Train travel is the most sustainable form of vehicular transport. When a project came up to provide new accommodation for the very drivers of the greenest form of transport, it seemed a natural choice to design the building to the highest standards of energy efficiency and sustainability.
The passive house standard was chosen as the low energy approach, making this the first passive house building for any railway company in the world.
In achieving this, Iarnród Éireann is showing leadership and commitment to up-skilling all who contribute to the procurement of cutting edge low energy and sustainable buildings, ensuring that these skills find a place in the Irish construction industry as a whole.
The design was produced by Iarnród Éireann’s own architecture and structures section. Designing in house ensures that the experience gained in completing this building can be leveraged into other projects in the future, thus building on each experience from one project to the next.

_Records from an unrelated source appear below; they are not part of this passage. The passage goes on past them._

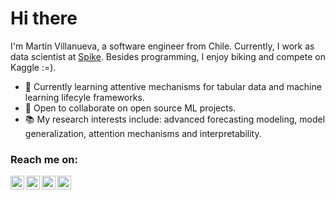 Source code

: # Hi there 

I'm Martín Villanueva, a software engineer from Chile. Currently, I work as data scientist at [Spike](https://www.spikelab.xyz/). Besides programming, I enjoy biking and compete on Kaggle :=).

- 🚀  Currently learning attentive mechanisms for tabular data and machine learning lifecyle frameworks.
- 🦾  Open to collaborate on open source ML projects. 
- 📚  My research interests include: advanced forecasting modeling, model generalization, attention mechanisms and interpretability.

### Reach me on:

<a href="https://t.me/mavillan">
  <img align="left" alt="mavillan's Telegram" width="22px" src="https://cdn.jsdelivr.net/npm/simple-icons@v3/icons/telegram.svg" />
</a>
<a href="https://www.linkedin.com/in/mavillan/">
  <img align="left" alt="mavillan's LinkdeIN" width="22px" src="https://cdn.jsdelivr.net/npm/simple-icons@v3/icons/linkedin.svg" />
</a>
<a href="https://www.kaggle.com/mavillan">
  <img align="left" alt="mavillan's Kaggle" width="22px" src="https://cdn.jsdelivr.net/npm/simple-icons@v3/icons/kaggle.svg" />
</a>
<a href="https://stackoverflow.com/users/2736583/mavillan">
  <img align="left" alt="mavillan's Stackoverflow" width="22px" src="https://cdn.jsdelivr.net/npm/simple-icons@v3/icons/stackoverflow.svg" />
</a>
<br />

The architectural design of the building was deliberately minimal,” writes architect David Hughes. “Just as the passive house concept emphasises passive (in other words hidden) principles first, so this building does not wear its green credentials on its sleeve.”
Building programme
The building’s programme and 24 hour use pattern suited the passive house concept particularly well. The building is 200 square metres and consists of changing rooms with showers, toilets, a manager’s office, an administrative office and a large open plan driver’s rest area.
It was felt that a passive house building would provide a high degree of comfort and a very healthy environment for the drivers.
Sustainability
Iarnród Éireann have been looking at a number of ultra low energy designs since 2006. In exploring the issues of sustainable design it was clear that targets like zero energy and zero carbon in terms of the building’s operation was becoming more achievable. But truly sustainable design encompasses more than just the energy used by the finished building, taking in the energy and carbon embodied in the materials themselves, and ideally designing for deconstruction, so that when the building reaches its end of life its constituent parts can be salvaged and resold, replacing a disposal cost with a saleable asset.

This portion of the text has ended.